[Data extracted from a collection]

-------

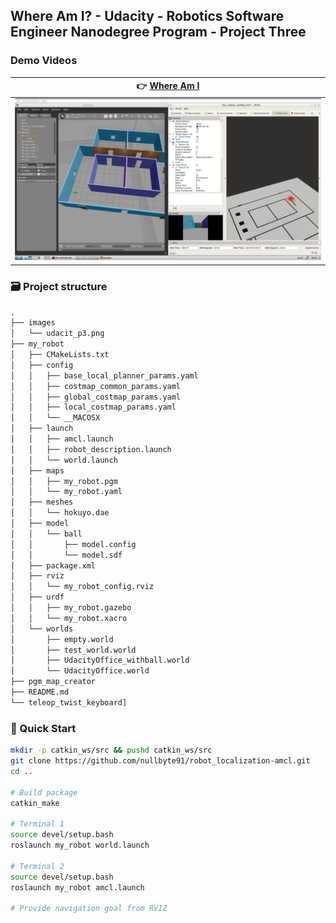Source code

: ## Where Am I? - Udacity - Robotics Software Engineer Nanodegree Program - Project Three

### Demo Videos
| 👉 [Where Am I](https://youtu.be/M7n_G1pHcQw) |
| ------------------------------------------------------------ |
| [![Where Am I Demo](https://github.com/nullbyte91/robot_localization-amcl/blob/master/images/udacit_p3.png)](https://youtu.be/M7n_G1pHcQw) |


### 🗃 Project structure
```python
.
├── images
│   └── udacit_p3.png
├── my_robot
│   ├── CMakeLists.txt
│   ├── config
│   │   ├── base_local_planner_params.yaml
│   │   ├── costmap_common_params.yaml
│   │   ├── global_costmap_params.yaml
│   │   ├── local_costmap_params.yaml
│   │   └── __MACOSX
│   ├── launch
│   │   ├── amcl.launch
│   │   ├── robot_description.launch
│   │   └── world.launch
│   ├── maps
│   │   ├── my_robot.pgm
│   │   └── my_robot.yaml
│   ├── meshes
│   │   └── hokuyo.dae
│   ├── model
│   │   └── ball
│   │       ├── model.config
│   │       └── model.sdf
│   ├── package.xml
│   ├── rviz
│   │   └── my_robot_config.rviz
│   ├── urdf
│   │   ├── my_robot.gazebo
│   │   └── my_robot.xacro
│   └── worlds
│       ├── empty.world
│       ├── test_world.world
│       ├── UdacityOffice_withball.world
│       └── UdacityOffice.world
├── pgm_map_creator
├── README.md
└── teleop_twist_keyboard]
```

### 🖖 Quick Start
```bash
mkdir -p catkin_ws/src && pushd catkin_ws/src
git clone https://github.com/nullbyte91/robot_localization-amcl.git
cd ..

# Build package
catkin_make

# Terminal 1
source devel/setup.bash
roslaunch my_robot world.launch

# Terminal 2
source devel/setup.bash
roslaunch my_robot amcl.launch

# Provide navigation goal from RVIZ
```


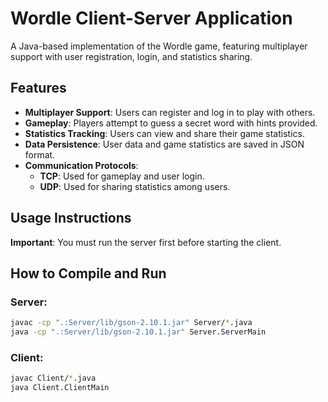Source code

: # Wordle Client-Server Application

A Java-based implementation of the Wordle game, featuring multiplayer support with user registration, login, and statistics sharing.

## Features
- **Multiplayer Support**: Users can register and log in to play with others.
- **Gameplay**: Players attempt to guess a secret word with hints provided.
- **Statistics Tracking**: Users can view and share their game statistics.
- **Data Persistence**: User data and game statistics are saved in JSON format.
- **Communication Protocols**:
  - **TCP**: Used for gameplay and user login.
  - **UDP**: Used for sharing statistics among users.

## Usage Instructions

**Important**: You must run the server first before starting the client.

## How to Compile and Run

### Server:
```bash
javac -cp ".:Server/lib/gson-2.10.1.jar" Server/*.java
java -cp ".:Server/lib/gson-2.10.1.jar" Server.ServerMain
```
### Client:
```bash
javac Client/*.java
java Client.ClientMain
```

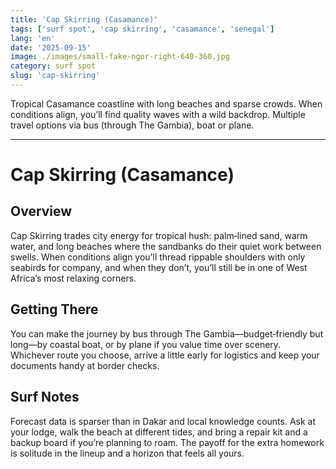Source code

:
 ```yaml
---
title: 'Cap Skirring (Casamance)'
tags: ['surf spot', 'cap skirring', 'casamance', 'senegal']
lang: 'en'
date: '2025-09-15'
image: ./images/small-fake-ngor-right-640-360.jpg
category: surf spot
slug: 'cap-skirring'
---
```


Tropical Casamance coastline with long beaches and sparse crowds. When
conditions align, you’ll find quality waves with a wild backdrop. Multiple
travel options via bus (through The Gambia), boat or plane.

---

# Cap Skirring (Casamance)

## Overview

Cap Skirring trades city energy for tropical hush: palm‑lined sand, warm water,
and long beaches where the sandbanks do their quiet work between swells. When
conditions align you’ll thread rippable shoulders with only seabirds for
company, and when they don’t, you’ll still be in one of West Africa’s most
relaxing corners.

## Getting There

You can make the journey by bus through The Gambia—budget‑friendly but long—by
coastal boat, or by plane if you value time over scenery. Whichever route you
choose, arrive a little early for logistics and keep your documents handy at
border checks.

## Surf Notes

Forecast data is sparser than in Dakar and local knowledge counts. Ask at your
lodge, walk the beach at different tides, and bring a repair kit and a backup
board if you’re planning to roam. The payoff for the extra homework is solitude
in the lineup and a horizon that feels all yours.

-------

» ABOUT THIS EXERCISE
Copy all lines above where "Used" is present.

» WRITTEN REPLY
  - **TCP**: Used for gameplay and user login.
  - **UDP**: Used for sharing statistics among users.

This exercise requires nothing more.